• _GOAL OF THE EXERCISE_
Please print the entries below exactly, from the line with "- **Cumulative Annual" through the line with "steeper learning curve.", including both of those lines and leaving out all others.

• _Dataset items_
=== Section Start ===
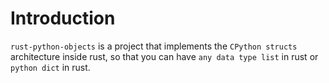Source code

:
# Introduction

`rust-python-objects` is a project that implements the `CPython structs` architecture inside rust, so that you can have `any data type list` in rust or `python dict` in rust.

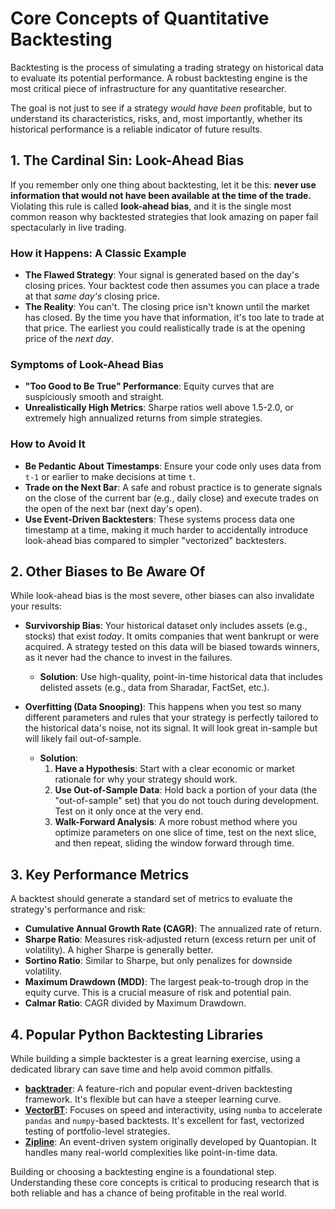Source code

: # Core Concepts of Quantitative Backtesting

Backtesting is the process of simulating a trading strategy on historical data to evaluate its potential performance. A robust backtesting engine is the most critical piece of infrastructure for any quantitative researcher.

The goal is not just to see if a strategy *would have been* profitable, but to understand its characteristics, risks, and, most importantly, whether its historical performance is a reliable indicator of future results.

## 1. The Cardinal Sin: Look-Ahead Bias

If you remember only one thing about backtesting, let it be this: **never use information that would not have been available at the time of the trade.** Violating this rule is called **look-ahead bias**, and it is the single most common reason why backtested strategies that look amazing on paper fail spectacularly in live trading.

### How it Happens: A Classic Example
- **The Flawed Strategy**: Your signal is generated based on the day's closing prices. Your backtest code then assumes you can place a trade at that *same day's* closing price.
- **The Reality**: You can't. The closing price isn't known until the market has closed. By the time you have that information, it's too late to trade at that price. The earliest you could realistically trade is at the opening price of the *next day*.

### Symptoms of Look-Ahead Bias
- **"Too Good to Be True" Performance**: Equity curves that are suspiciously smooth and straight.
- **Unrealistically High Metrics**: Sharpe ratios well above 1.5-2.0, or extremely high annualized returns from simple strategies.

### How to Avoid It
- **Be Pedantic About Timestamps**: Ensure your code only uses data from `t-1` or earlier to make decisions at time `t`.
- **Trade on the Next Bar**: A safe and robust practice is to generate signals on the close of the current bar (e.g., daily close) and execute trades on the open of the next bar (next day's open).
- **Use Event-Driven Backtesters**: These systems process data one timestamp at a time, making it much harder to accidentally introduce look-ahead bias compared to simpler "vectorized" backtesters.

## 2. Other Biases to Be Aware Of

While look-ahead bias is the most severe, other biases can also invalidate your results:

- **Survivorship Bias**: Your historical dataset only includes assets (e.g., stocks) that exist *today*. It omits companies that went bankrupt or were acquired. A strategy tested on this data will be biased towards winners, as it never had the chance to invest in the failures.
  - **Solution**: Use high-quality, point-in-time historical data that includes delisted assets (e.g., data from Sharadar, FactSet, etc.).

- **Overfitting (Data Snooping)**: This happens when you test so many different parameters and rules that your strategy is perfectly tailored to the historical data's noise, not its signal. It will look great in-sample but will likely fail out-of-sample.
  - **Solution**:
    1.  **Have a Hypothesis**: Start with a clear economic or market rationale for why your strategy should work.
    2.  **Use Out-of-Sample Data**: Hold back a portion of your data (the "out-of-sample" set) that you do not touch during development. Test on it only once at the very end.
    3.  **Walk-Forward Analysis**: A more robust method where you optimize parameters on one slice of time, test on the next slice, and then repeat, sliding the window forward through time.

## 3. Key Performance Metrics

A backtest should generate a standard set of metrics to evaluate the strategy's performance and risk:

- **Cumulative Annual Growth Rate (CAGR)**: The annualized rate of return.
- **Sharpe Ratio**: Measures risk-adjusted return (excess return per unit of volatility). A higher Sharpe is generally better.
- **Sortino Ratio**: Similar to Sharpe, but only penalizes for downside volatility.
- **Maximum Drawdown (MDD)**: The largest peak-to-trough drop in the equity curve. This is a crucial measure of risk and potential pain.
- **Calmar Ratio**: CAGR divided by Maximum Drawdown.

## 4. Popular Python Backtesting Libraries

While building a simple backtester is a great learning exercise, using a dedicated library can save time and help avoid common pitfalls.

-   [**backtrader**](https://www.backtrader.com/): A feature-rich and popular event-driven backtesting framework. It's flexible but can have a steeper learning curve.
-   [**VectorBT**](https://vectorbt.dev/): Focuses on speed and interactivity, using `numba` to accelerate `pandas` and `numpy`-based backtests. It's excellent for fast, vectorized testing of portfolio-level strategies.
-   [**Zipline**](https://www.zipline.io/): An event-driven system originally developed by Quantopian. It handles many real-world complexities like point-in-time data.

Building or choosing a backtesting engine is a foundational step. Understanding these core concepts is critical to producing research that is both reliable and has a chance of being profitable in the real world.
=== Section End ===
• _SOLUTION TO THIS PROBLEM_
- **Cumulative Annual Growth Rate (CAGR)**: The annualized rate of return.
- **Sharpe Ratio**: Measures risk-adjusted return (excess return per unit of volatility). A higher Sharpe is generally better.
- **Sortino Ratio**: Similar to Sharpe, but only penalizes for downside volatility.
- **Maximum Drawdown (MDD)**: The largest peak-to-trough drop in the equity curve. This is a crucial measure of risk and potential pain.
- **Calmar Ratio**: CAGR divided by Maximum Drawdown.

## 4. Popular Python Backtesting Libraries

While building a simple backtester is a great learning exercise, using a dedicated library can save time and help avoid common pitfalls.

-   [**backtrader**](https://www.backtrader.com/): A feature-rich and popular event-driven backtesting framework. It's flexible but can have a steeper learning curve.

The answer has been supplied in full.